Bayes' Theorem describes the probability of a class \( Y \) given a document \( X \):  


$P(Y \mid X) = \frac{P(X \mid Y) P(Y)}{P(X)}$

<br>

### **Naïve Bayes for Text Classification**  

Since \( P(X) \) is constant for all classes, we only need to compute:  


$P(Y \mid X) \propto P(X \mid Y) P(Y)$

For **text classification**, assuming a document consists of words \( w_1, w_2, ..., w_n \), the likelihood is modeled as:  

$
P(Y \mid w_1, w_2, ..., w_n) \propto P(Y) \prod_{i=1}^{n} P(w_i \mid Y)
$

where:  

- **\$( P(Y \mid X)$ \) → Posterior Probability**  
  - The probability of class \( Y \) given the words in the document.  

- **\( $P(w_i \mid Y$) \) → Likelihood**  
  - The probability of word \( w_i \) occurring given class \( Y \).  

- **\( $P(Y)$ \) → Prior Probability**  
  - How common class \( Y \) is.  

- **\( $P(X) $\) → Evidence**  
  - The total probability of document \( X \), which is ignored for classification.  

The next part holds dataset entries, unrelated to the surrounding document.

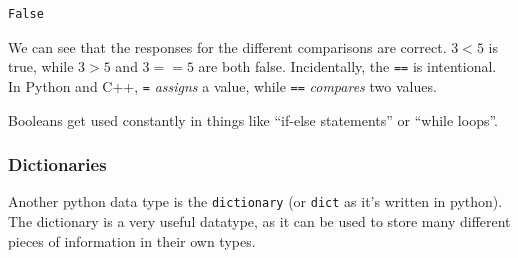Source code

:             \begin{tcolorbox}[breakable, size=fbox, boxrule=.5pt, pad at break*=1mm, opacityfill=0]
\begin{Verbatim}[commandchars=\\\{\}]
False
\end{Verbatim}
\end{tcolorbox}
        
    We can see that the responses for the different comparisons are correct.
\(3 < 5\) is true, while \(3 > 5\) and \(3 == 5\) are both false.
Incidentally, the \texttt{==} is intentional. In Python and C++,
\texttt{=} \emph{assigns} a value, while \texttt{==} \emph{compares} two
values.

Booleans get used constantly in things like ``if-else statements'' or
``while loops''.

\hypertarget{dictionaries}{%
\subsubsection{Dictionaries}\label{dictionaries}}

Another python data type is the \texttt{dictionary} (or \texttt{dict} as
it's written in python). The dictionary is a very useful datatype, as it
can be used to store many different pieces of information in their own
types.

In **Naïve Bayes for text classification**, we assume that **words occur independently** within a document, leading to the **Bag of Words model**.



## **Naïve Bayes Classification Process**

### **1. Loading Data**
- Load the **IMDB dataset** containing movie reviews and their sentiment labels (positive/negative).

### **2. Preprocessing**
- Remove **HTML tags, URLs, and non-alphanumeric characters**.
- Convert text to **lowercase** and remove extra spaces.
- Remove **stopwords** (common words like "the", "is", "and", etc.).

### **3. Label Encoding**
- Convert categorical labels:
  - `positive → 1`
  - `negative → 0`
- This allows numerical processing of sentiment labels.

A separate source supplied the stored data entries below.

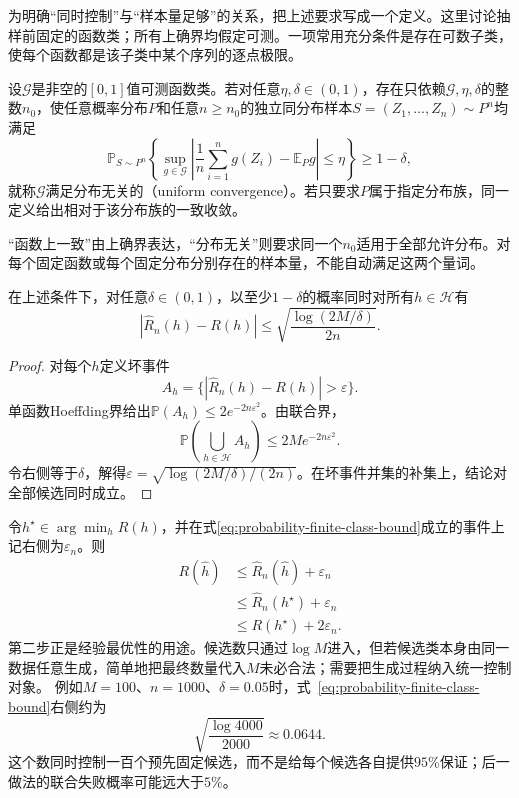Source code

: 为明确“同时控制”与“样本量足够”的关系，把上述要求写成一个定义。这里讨论抽样前固定的函数类；所有上确界均假定可测。一项常用充分条件是存在可数子类，使每个函数都是该子类中某个序列的逐点极限。
\begin{definition}[分布无关的一致收敛]
  \label{def:uniform-convergence}
  设\(\mathcal G\)是非空的\([0,1]\)值可测函数类。若对任意\(\eta,\delta\in(0,1)\)，存在只依赖\(\mathcal G,\eta,\delta\)的整数\(n_0\)，使任意概率分布\(P\)和任意\(n\geq n_0\)的独立同分布样本\(S=(Z_1,\ldots,Z_n)\sim P^n\)均满足
  \begin{equation}
    \mathbb P_{S\sim P^n}\left\{
      \sup_{g\in\mathcal G}\left|\frac1n\sum_{i=1}^ng(Z_i)-\mathbb E_Pg\right|\leq\eta
    \right\}\geq1-\delta,
    \label{eq:uniform-convergence-definition}
  \end{equation}
  就称\(\mathcal G\)满足分布无关的（uniform convergence）。若只要求\(P\)属于指定分布族，同一定义给出相对于该分布族的一致收敛。
\end{definition}
“函数上一致”由上确界表达，“分布无关”则要求同一个\(n_0\)适用于全部允许分布。对每个固定函数或每个固定分布分别存在的样本量，不能自动满足这两个量词。

\begin{theorem}[有限函数类的一致误差界]
\label{thm:probability-finite-class-uniform-bound}
在上述条件下，对任意\(\delta\in(0,1)\)，以至少\(1-\delta\)的概率同时对所有\(h\in\mathcal{H}\)有
\begin{equation}
  |\widehat{R}_n(h)-R(h)|
  \leq
  \sqrt{\frac{\log(2M/\delta)}{2n}}.
  \label{eq:probability-finite-class-bound}
\end{equation}
\end{theorem}

\begin{proof}
对每个\(h\)定义坏事件
\[ A_h=
  \{|\widehat{R}_n(h)-R(h)|>\varepsilon\}. \]
单函数Hoeffding界给出\(\mathbb{P}(A_h)\leq2e^{-2n\varepsilon^2}\)。由联合界，
\[ \mathbb{P}\left(\bigcup_{h\in\mathcal{H}}A_h\right)
  \leq 2M e^{-2n\varepsilon^2}. \]
令右侧等于\(\delta\)，解得\(\varepsilon=\sqrt{\log(2M/\delta)/(2n)}\)。在坏事件并集的补集上，结论对
全部候选同时成立。
\end{proof}

令\(h^\star\in\arg\min_hR(h)\)，并在式\eqref{eq:probability-finite-class-bound}成立的事件上记右侧为\(\varepsilon_n\)。则
\[
\begin{aligned}
  R(\widehat{h})
  &\leq
  \widehat{R}_n(\widehat{h})+\varepsilon_n\\
  &\leq
  \widehat{R}_n(h^\star)+\varepsilon_n\\
  &\leq
  R(h^\star)+2\varepsilon_n.
\end{aligned}
\]
第二步正是经验最优性的用途。候选数只通过\(\log M\)进入，但若候选类本身由同一数据任意生成，简单地把最终数量代入\(M\)未必合法；需要把生成过程纳入统一控制对象。
例如\(M=100\)、\(n=1000\)、\(\delta=0.05\)时，式~\eqref{eq:probability-finite-class-bound}右侧约为
\[
  \sqrt{\frac{\log 4000}{2000}}\approx0.0644.
\]
这个数同时控制一百个预先固定候选，而不是给每个候选各自提供\(95\%\)保证；后一做法的联合失败概率可能远大于\(5\%\)。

### **4. Calculating Prior Probabilities \( P(Y) \)**
- Compute the probability of a review being **positive or negative** in the dataset:

$P(Y) = \frac{\text{Count of class Y reviews}}{\text{Total reviews}}$

### **5. Building Vocabulary & Word Counts**
- Create a vocabulary of **unique words** from the dataset.
- Separate **positive** and **negative** reviews.
- Count how often each word appears in **positive and negative** reviews.

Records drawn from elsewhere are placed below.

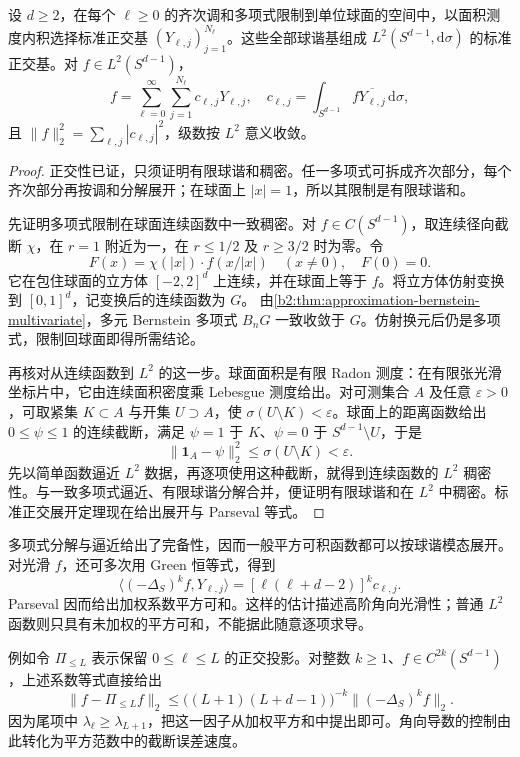 \begin{theorem}[球谐展开]
\label{b2:thm:B2-spherical-expansion}
设 \(d\geq2\)，在每个 \(\ell\geq0\) 的齐次调和多项式限制到单位球面的空间中，以面积测度内积选择标准正交基 \((Y_{\ell,j})_{j=1}^{N_\ell}\)。这些全部球谐基组成 \(L^2(S^{d-1},\mathrm d\sigma)\) 的标准正交基。对 \(f\in L^2(S^{d-1})\)，
\[f=\sum_{\ell=0}^\infty\sum_{j=1}^{N_\ell}c_{\ell,j}Y_{\ell,j},\quad
 c_{\ell,j}=\int_{S^{d-1}}f\overline{Y_{\ell,j}}\,\mathrm d\sigma,
\]
且 \(\lVert f\rVert_2^2=\sum_{\ell,j}|c_{\ell,j}|^2\)，级数按 \(L^2\) 意义收敛。
\end{theorem}
\begin{proof}
正交性已证，只须证明有限球谐和稠密。任一多项式可拆成齐次部分，每个齐次部分再按调和分解展开；在球面上 \(|x|=1\)，所以其限制是有限球谐和。

先证明多项式限制在球面连续函数中一致稠密。对
\(f\in C(S^{d-1})\)，取连续径向截断 \(\chi\)，在 \(r=1\) 附近为一，在 \(r\leq1/2\) 及 \(r\geq3/2\) 时为零。令
\[
 F(x)=\chi(|x|)\cdot f(x/|x|)
 \quad(x\ne0),\quad F(0)=0.
\]
它在包住球面的立方体 \([-2,2]^d\) 上连续，并在球面上等于 \(f\)。将立方体仿射变换到 \([0,1]^d\)，记变换后的连续函数为 \(G\)。
由\cref{b2:thm:approximation-bernstein-multivariate}，多元 Bernstein 多项式 \(B_nG\) 一致收敛于 \(G\)。仿射换元后仍是多项式，限制回球面即得所需结论。

再核对从连续函数到 \(L^2\) 的这一步。球面面积是有限 Radon 测度：在有限张光滑坐标片中，它由连续面积密度乘 Lebesgue 测度给出。对可测集合 \(A\) 及任意 \(\varepsilon>0\)，可取紧集 \(K\subset A\) 与开集 \(U\supset A\)，使
\(\sigma(U\setminus K)<\varepsilon\)。球面上的距离函数给出
\(0\leq\psi\leq1\) 的连续截断，满足 \(\psi=1\) 于 \(K\)、\(\psi=0\) 于 \(S^{d-1}\setminus U\)，于是
\[
 \|\mathbf1_A-\psi\|_2^2\leq\sigma(U\setminus K)<\varepsilon.
\]
先以简单函数逼近 \(L^2\) 数据，再逐项使用这种截断，就得到连续函数的 \(L^2\) 稠密性。与一致多项式逼近、有限球谐分解合并，便证明有限球谐和在 \(L^2\) 中稠密。标准正交展开定理现在给出展开与 Parseval 等式。
\end{proof}

多项式分解与逼近给出了完备性，因而一般平方可积函数都可以按球谐模态展开。对光滑 \(f\)，还可多次用 Green 恒等式，得到
\[\langle(-\Delta_S)^kf,Y_{\ell,j}\rangle
 =[\ell(\ell+d-2)]^kc_{\ell,j}.\]
Parseval 因而给出加权系数平方可和。这样的估计描述高阶角向光滑性；普通 \(L^2\) 函数则只具有未加权的平方可和，不能据此随意逐项求导。

\ProseParagraphBreak

例如令 \(\Pi_{\leq L}\) 表示保留 \(0\leq\ell\leq L\) 的正交投影。对整数 \(k\geq1\)、\(f\in C^{2k}(S^{d-1})\)，上述系数等式直接给出
\[
 \|f-\Pi_{\leq L}f\|_2
 \leq\bigl((L+1)(L+d-1)\bigr)^{-k}
       \|(-\Delta_S)^kf\|_2.
\]
因为尾项中 \(\lambda_\ell\geq\lambda_{L+1}\)，把这一因子从加权平方和中提出即可。角向导数的控制由此转化为平方范数中的截断误差速度。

### **6. Naïve Bayes Classification**



- **Uses Laplace smoothing** to avoid zero probabilities.  
- Computes likelihood \( P(w \mid Y) \) for each word using:  

$
P(w \mid Y) = \frac{\text{Word count in class } Y + 1}{\text{Total words in class } Y + |V|}
$

- **Uses log probabilities** to prevent underflow.  
- Predicts the class using:  

$
Y_{\text{pred}} = \arg\max_Y P(Y) + \sum_{i=1}^{n} \log P(w_i \mid Y)
$



### **7. Model Evaluation**  

- **Splits data** into training and test sets.  
- **Runs Naïve Bayes** on test data.  
- **Computes Confusion Matrix and F1 Score** to evaluate performance.  

<br>

----

##### Comments:
- To ensure that no word probability is ever zero, we use **Laplace Smoothing**:  Laplace smoothing prevents zero probabilities and ensures numerical stability when computing likelihoods.
- Prevents probabilities from being exactly zero → Avoids total loss of information.
- Does NOT fix the small number multiplication issue → Probabilities are still very small, so underflow can still happen. Use log probabilities to prevent underflow.


# Import libraries

In [None]:
import pandas as pd
import numpy as np

In [None]:
import kagglehub
import os
import zipfile

# Loading data

In [None]:
df = pd.read_csv("IMDB Dataset.csv")

In [None]:
df.head()

Unnamed: 0,review,sentiment
0,One of the other reviewers has mentioned that ...,positive
1,A wonderful little production. <br /><br />The...,positive
2,I thought this was a wonderful way to spend ti...,positive
3,Basically there's a family where a little boy ...,negative
4,"Petter Mattei's ""Love in the Time of Money"" is...",positive


In [None]:
len(df)

50000

In [None]:
len(df[df["sentiment"]=="positive"])

25000

# Preprocessing

- remove all unwanted tags, urls, non-alphanumeric characters
- convert to lowercase
- remove extra space
- remove stopwords





In [None]:
import re
import nltk
from nltk.corpus import stopwords

# Download stopwords if not already downloaded
nltk.download('stopwords')

stop_words = set(stopwords.words('english'))

def remove_tags(string):
    removelist = ""  # You can add characters to keep if needed

    result = re.sub(r'<.*?>', '', string)  # Remove HTML tags
    result = re.sub(r'\.<br\s*/><br\s*/>', '', result)  # Remove <br /><br />
    result = re.sub(r'https?://\S+', '', result)  # Remove URLs
    result = re.sub(r'[^a-zA-Z0-9' + removelist + ']', ' ', result)  # Remove non-alphanumeric characters
    result = result.lower().strip()  # Convert to lowercase and remove extra spaces
    return result

# Apply text cleaning to the 'review' column
df['review'] = df['review'].apply(remove_tags)

# Remove stopwords
df['review'] = df['review'].apply(lambda x: ' '.join([word for word in x.split() if word not in stop_words]))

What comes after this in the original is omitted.